- **Directions**
The answer must be every record below, reproduced exactly.

(Collected data entries)
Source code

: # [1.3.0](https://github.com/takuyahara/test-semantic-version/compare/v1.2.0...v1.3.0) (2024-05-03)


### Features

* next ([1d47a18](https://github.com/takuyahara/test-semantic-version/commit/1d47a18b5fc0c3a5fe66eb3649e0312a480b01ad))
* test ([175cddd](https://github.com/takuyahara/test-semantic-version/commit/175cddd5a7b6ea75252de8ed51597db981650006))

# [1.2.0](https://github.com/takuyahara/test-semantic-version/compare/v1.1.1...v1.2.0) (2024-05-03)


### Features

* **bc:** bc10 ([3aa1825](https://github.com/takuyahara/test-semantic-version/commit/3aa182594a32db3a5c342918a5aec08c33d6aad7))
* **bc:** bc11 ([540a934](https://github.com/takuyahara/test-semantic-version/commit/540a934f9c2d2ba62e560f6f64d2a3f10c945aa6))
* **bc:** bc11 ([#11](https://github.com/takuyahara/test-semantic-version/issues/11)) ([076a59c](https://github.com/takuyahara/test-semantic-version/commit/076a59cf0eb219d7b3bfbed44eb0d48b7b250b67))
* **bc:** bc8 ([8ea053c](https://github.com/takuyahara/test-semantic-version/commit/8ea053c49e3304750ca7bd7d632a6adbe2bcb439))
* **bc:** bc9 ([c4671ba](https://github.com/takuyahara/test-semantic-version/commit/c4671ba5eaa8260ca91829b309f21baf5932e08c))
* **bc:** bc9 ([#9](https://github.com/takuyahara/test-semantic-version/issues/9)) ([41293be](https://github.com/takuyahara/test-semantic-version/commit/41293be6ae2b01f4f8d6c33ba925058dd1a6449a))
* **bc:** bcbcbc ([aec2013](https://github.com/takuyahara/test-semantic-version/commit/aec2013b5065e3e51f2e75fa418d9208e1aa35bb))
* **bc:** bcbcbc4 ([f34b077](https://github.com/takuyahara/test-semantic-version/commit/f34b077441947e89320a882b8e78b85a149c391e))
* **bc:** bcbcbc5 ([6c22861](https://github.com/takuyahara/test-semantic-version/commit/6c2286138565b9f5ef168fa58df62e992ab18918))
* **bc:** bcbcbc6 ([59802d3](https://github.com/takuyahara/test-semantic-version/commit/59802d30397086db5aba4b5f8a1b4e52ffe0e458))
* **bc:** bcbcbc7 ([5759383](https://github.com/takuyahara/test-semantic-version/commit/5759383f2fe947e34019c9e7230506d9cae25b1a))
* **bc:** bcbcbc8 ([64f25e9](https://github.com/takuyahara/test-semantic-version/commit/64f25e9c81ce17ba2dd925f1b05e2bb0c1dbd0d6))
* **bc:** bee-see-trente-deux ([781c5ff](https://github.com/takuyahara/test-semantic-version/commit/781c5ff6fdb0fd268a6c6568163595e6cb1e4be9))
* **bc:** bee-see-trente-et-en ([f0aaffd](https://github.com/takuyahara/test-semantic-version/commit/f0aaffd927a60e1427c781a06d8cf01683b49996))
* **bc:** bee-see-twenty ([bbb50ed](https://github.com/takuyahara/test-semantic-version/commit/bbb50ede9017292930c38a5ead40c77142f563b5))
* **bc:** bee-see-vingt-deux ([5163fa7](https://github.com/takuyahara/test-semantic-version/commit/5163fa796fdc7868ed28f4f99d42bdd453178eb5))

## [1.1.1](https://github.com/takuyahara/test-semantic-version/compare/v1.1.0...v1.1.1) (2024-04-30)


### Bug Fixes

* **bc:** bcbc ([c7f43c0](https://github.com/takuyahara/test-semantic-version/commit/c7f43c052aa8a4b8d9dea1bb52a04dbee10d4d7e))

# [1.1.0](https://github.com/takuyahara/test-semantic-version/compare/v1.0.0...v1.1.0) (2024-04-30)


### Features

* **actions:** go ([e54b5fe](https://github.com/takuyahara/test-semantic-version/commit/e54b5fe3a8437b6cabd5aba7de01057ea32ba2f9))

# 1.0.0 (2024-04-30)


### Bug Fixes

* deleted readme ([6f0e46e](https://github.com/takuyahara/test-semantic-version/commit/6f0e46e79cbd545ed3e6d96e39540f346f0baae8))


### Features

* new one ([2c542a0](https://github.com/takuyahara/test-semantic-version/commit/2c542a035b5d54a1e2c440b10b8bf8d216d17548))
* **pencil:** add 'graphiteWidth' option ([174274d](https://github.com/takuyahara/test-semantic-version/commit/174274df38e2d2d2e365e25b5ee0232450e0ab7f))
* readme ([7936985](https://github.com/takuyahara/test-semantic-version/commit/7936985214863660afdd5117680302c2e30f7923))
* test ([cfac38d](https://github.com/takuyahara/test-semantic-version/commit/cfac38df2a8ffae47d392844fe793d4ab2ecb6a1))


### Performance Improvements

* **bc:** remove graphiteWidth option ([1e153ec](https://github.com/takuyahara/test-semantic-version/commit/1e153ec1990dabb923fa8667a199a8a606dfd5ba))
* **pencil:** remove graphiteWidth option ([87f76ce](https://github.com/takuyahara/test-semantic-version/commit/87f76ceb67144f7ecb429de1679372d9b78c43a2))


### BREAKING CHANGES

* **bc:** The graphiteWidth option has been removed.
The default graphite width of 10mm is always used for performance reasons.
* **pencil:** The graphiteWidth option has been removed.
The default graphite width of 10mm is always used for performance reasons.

- **Answer box**
Source code

: # [1.3.0](https://github.com/takuyahara/test-semantic-version/compare/v1.2.0...v1.3.0) (2024-05-03)


### Features

* next ([1d47a18](https://github.com/takuyahara/test-semantic-version/commit/1d47a18b5fc0c3a5fe66eb3649e0312a480b01ad))
* test ([175cddd](https://github.com/takuyahara/test-semantic-version/commit/175cddd5a7b6ea75252de8ed51597db981650006))

# [1.2.0](https://github.com/takuyahara/test-semantic-version/compare/v1.1.1...v1.2.0) (2024-05-03)


### Features

* **bc:** bc10 ([3aa1825](https://github.com/takuyahara/test-semantic-version/commit/3aa182594a32db3a5c342918a5aec08c33d6aad7))
* **bc:** bc11 ([540a934](https://github.com/takuyahara/test-semantic-version/commit/540a934f9c2d2ba62e560f6f64d2a3f10c945aa6))
* **bc:** bc11 ([#11](https://github.com/takuyahara/test-semantic-version/issues/11)) ([076a59c](https://github.com/takuyahara/test-semantic-version/commit/076a59cf0eb219d7b3bfbed44eb0d48b7b250b67))
* **bc:** bc8 ([8ea053c](https://github.com/takuyahara/test-semantic-version/commit/8ea053c49e3304750ca7bd7d632a6adbe2bcb439))
* **bc:** bc9 ([c4671ba](https://github.com/takuyahara/test-semantic-version/commit/c4671ba5eaa8260ca91829b309f21baf5932e08c))
* **bc:** bc9 ([#9](https://github.com/takuyahara/test-semantic-version/issues/9)) ([41293be](https://github.com/takuyahara/test-semantic-version/commit/41293be6ae2b01f4f8d6c33ba925058dd1a6449a))
* **bc:** bcbcbc ([aec2013](https://github.com/takuyahara/test-semantic-version/commit/aec2013b5065e3e51f2e75fa418d9208e1aa35bb))
* **bc:** bcbcbc4 ([f34b077](https://github.com/takuyahara/test-semantic-version/commit/f34b077441947e89320a882b8e78b85a149c391e))
* **bc:** bcbcbc5 ([6c22861](https://github.com/takuyahara/test-semantic-version/commit/6c2286138565b9f5ef168fa58df62e992ab18918))
* **bc:** bcbcbc6 ([59802d3](https://github.com/takuyahara/test-semantic-version/commit/59802d30397086db5aba4b5f8a1b4e52ffe0e458))
* **bc:** bcbcbc7 ([5759383](https://github.com/takuyahara/test-semantic-version/commit/5759383f2fe947e34019c9e7230506d9cae25b1a))
* **bc:** bcbcbc8 ([64f25e9](https://github.com/takuyahara/test-semantic-version/commit/64f25e9c81ce17ba2dd925f1b05e2bb0c1dbd0d6))
* **bc:** bee-see-trente-deux ([781c5ff](https://github.com/takuyahara/test-semantic-version/commit/781c5ff6fdb0fd268a6c6568163595e6cb1e4be9))
* **bc:** bee-see-trente-et-en ([f0aaffd](https://github.com/takuyahara/test-semantic-version/commit/f0aaffd927a60e1427c781a06d8cf01683b49996))
* **bc:** bee-see-twenty ([bbb50ed](https://github.com/takuyahara/test-semantic-version/commit/bbb50ede9017292930c38a5ead40c77142f563b5))
* **bc:** bee-see-vingt-deux ([5163fa7](https://github.com/takuyahara/test-semantic-version/commit/5163fa796fdc7868ed28f4f99d42bdd453178eb5))

## [1.1.1](https://github.com/takuyahara/test-semantic-version/compare/v1.1.0...v1.1.1) (2024-04-30)


### Bug Fixes

* **bc:** bcbc ([c7f43c0](https://github.com/takuyahara/test-semantic-version/commit/c7f43c052aa8a4b8d9dea1bb52a04dbee10d4d7e))

# [1.1.0](https://github.com/takuyahara/test-semantic-version/compare/v1.0.0...v1.1.0) (2024-04-30)


### Features

* **actions:** go ([e54b5fe](https://github.com/takuyahara/test-semantic-version/commit/e54b5fe3a8437b6cabd5aba7de01057ea32ba2f9))

# 1.0.0 (2024-04-30)


### Bug Fixes

* deleted readme ([6f0e46e](https://github.com/takuyahara/test-semantic-version/commit/6f0e46e79cbd545ed3e6d96e39540f346f0baae8))


### Features

* new one ([2c542a0](https://github.com/takuyahara/test-semantic-version/commit/2c542a035b5d54a1e2c440b10b8bf8d216d17548))
* **pencil:** add 'graphiteWidth' option ([174274d](https://github.com/takuyahara/test-semantic-version/commit/174274df38e2d2d2e365e25b5ee0232450e0ab7f))
* readme ([7936985](https://github.com/takuyahara/test-semantic-version/commit/7936985214863660afdd5117680302c2e30f7923))
* test ([cfac38d](https://github.com/takuyahara/test-semantic-version/commit/cfac38df2a8ffae47d392844fe793d4ab2ecb6a1))


### Performance Improvements

* **bc:** remove graphiteWidth option ([1e153ec](https://github.com/takuyahara/test-semantic-version/commit/1e153ec1990dabb923fa8667a199a8a606dfd5ba))
* **pencil:** remove graphiteWidth option ([87f76ce](https://github.com/takuyahara/test-semantic-version/commit/87f76ceb67144f7ecb429de1679372d9b78c43a2))


### BREAKING CHANGES

* **bc:** The graphiteWidth option has been removed.
The default graphite width of 10mm is always used for performance reasons.
* **pencil:** The graphiteWidth option has been removed.
The default graphite width of 10mm is always used for performance reasons.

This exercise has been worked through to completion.